Hayatımızdan birilerini çıkarma zamanının geldiğini, bizi anlamayan, olsa da olur olmasa da olur dediklerimizin gitme sırasının geldiğini en güzel şeklide anladığımız zamanlardır…
Kısacası hayatımızı işgal edenleri bir taarruzla bulundukları yerden çıkarma zamanıdır.
Emek vermenin, sevmenin, dostluğun, arkadaşlığın, kardeşliğin ne demek olduğunu bilenlere; iyi günde kötü günde yanınızda olacak, başınız sıkıştığında ellerini tutabileceğiniz, sizi dinleyecek, size destek verecek, gülmek istediğinizde birlikte kahkahayı basacağız kişilere erişme zamanının geldiğinin kıpırtıları sarmadı mı sizi?
Ve fakat o insanlar hayatımız ‘gereksizlerle’ doluyken gelemiyorlar.
Önce bir temizlik yapma zamanı.
Tabii bu temizlik öyle kolay olmuyor.
Mini bir depresyon ve sonrası muhteşem bir yaşama sevinci.
Dönem dönem hayatımızda temizlik yapmalıyız ki kirlerden, pisliklerden, sakıncalı-zararlı insanlardan arınalım.
Sonbahar arınma için bulunmaz bir fırsat.
Hayatınızı sadeleştirin. Gerçekten sevmesini bilen, gerçekten dostluğu bilenlerle yola devam edin.
Yeni bir mevsime, yaklaşan yeni bir yıla sizi üzen, yıpratan, anlamayan insanlarla girmemeniz dileğiyle.
Güzel bir haftanız olsun…
***
İnsan hileli bir varlıktır.
Her adımında bir hile, kurnazlık vardır.
Yalan da bu hileli varlığın bir sığınağıdır.
Yalan söylemek; yazıldığı kadar, okunduğu kadar kolay bir eylem.
Samimi olmak gerek, yalansız bir hayat düşünmek imkansız değil lakin zor.
Zaten ‘Hayatımda hiç yalan söylemedim’ diyen birine de rastlamadım.
En fazla ‘Yalandan hoşlanmam’ ifadeleriyle karşılaşırız.
Bazen karşınızdakini üzmemek için yalan söylersiniz, bazen de gerçekleri gizlemek ve ne yazık ki çoğu kez de gerçek kimliğinizi saklamak için…
Yalan söyleyerek kişiliğini gizleyenler bildiğiniz ruh hastalarıdır.
Böyle bir tipi kısa sürede tanırsınız. Anında uzaklaşın.
Bir insan yalan söylerken zorlanıyorsa, utanıyorsa, yalan söylediği yüzüne yansıyorsa işte o insandan korkmak anlamsız.

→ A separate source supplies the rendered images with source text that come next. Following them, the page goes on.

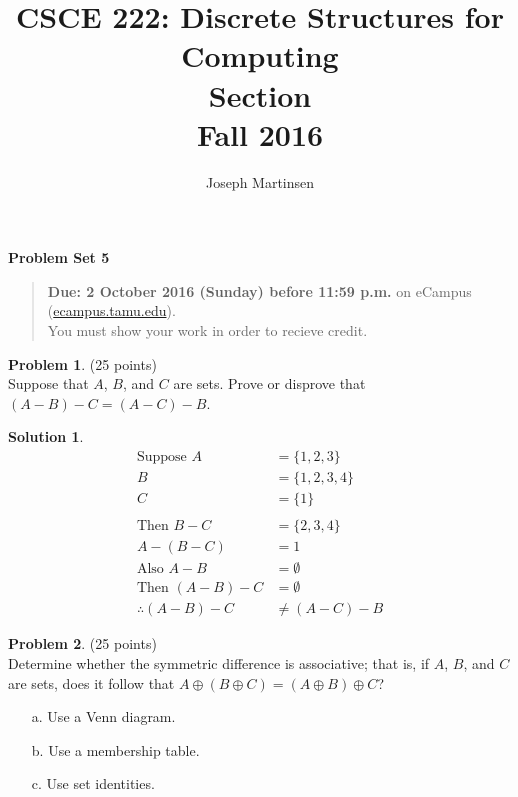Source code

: \documentclass{article}
\title{CSCE 222: Discrete Structures for Computing\\Section \mysectionnumber\\Fall 2016}
\author{Joseph Martinsen}
\theoremstyle{definition}
\newtheorem{problem}{Problem}
\newtheorem*{solution}{Solution}
\newcommand{\problemset}[1]{\begin{center}\textbf{Problem Set #1}\end{center}}
\newcommand{\duedate}[1]{\begin{quote}\textbf{Due: #1} on eCampus (\url{ecampus.tamu.edu}). \\You must show your work in order to recieve credit.\end{quote}}
\begin{document}
\maketitle

\problemset{5}

\duedate{2 October 2016 (Sunday) before 11:59 p.m.}

\bigskip

\begin{problem} (25 points)\\
Suppose that $A$, $B$, and $C$ are sets. Prove or disprove that $(A-B)-C=(A-C)-B$.
\end{problem}

\begin{solution}\ \\
  \begin{equation*}
      \begin{aligned}
          \text{Suppose }  A &= \{1,2,3\} \\
                           B &= \{1,2,3,4\} \\
                           C &= \{1\} \\ \ \\
            \text{Then } B-C &= \{2,3,4\} \\
                     A-(B-C) &= {1} \\
            \text{Also } A-B &= \emptyset \\
        \text{Then } (A-B)-C &= \emptyset \\
          \therefore (A-B)-C &\neq (A-C)-B
      \end{aligned}
    \end{equation*}
\end{solution}

\newpage

\begin{problem} (25 points)\\
Determine whether the symmetric difference is associative; that is, if $A$, $B$, and $C$ are sets, does it follow that $A \oplus (B \oplus C) = (A \oplus B) \oplus C$?
\begin{enumerate}
\item[a.] Use a Venn diagram.
\item[b.] Use a membership table.
\item[c.] Use set identities.
\end{enumerate}
\end{problem}
\end{document}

Gerçekten ya sizi üzmemek için yalan söylüyordur ya da çok mecbur kalmıştır.
Kesinlikle yaklaşmamanız gereken insan tipi de; yalanı yaşam biçimi haline getirmiş, ar damarı olmayan, yalandan beslenen, yalandan bir dünyada yaşayan, yalanı kıblesi haline getirmiş ve kendi yalanına dahi inananlardır.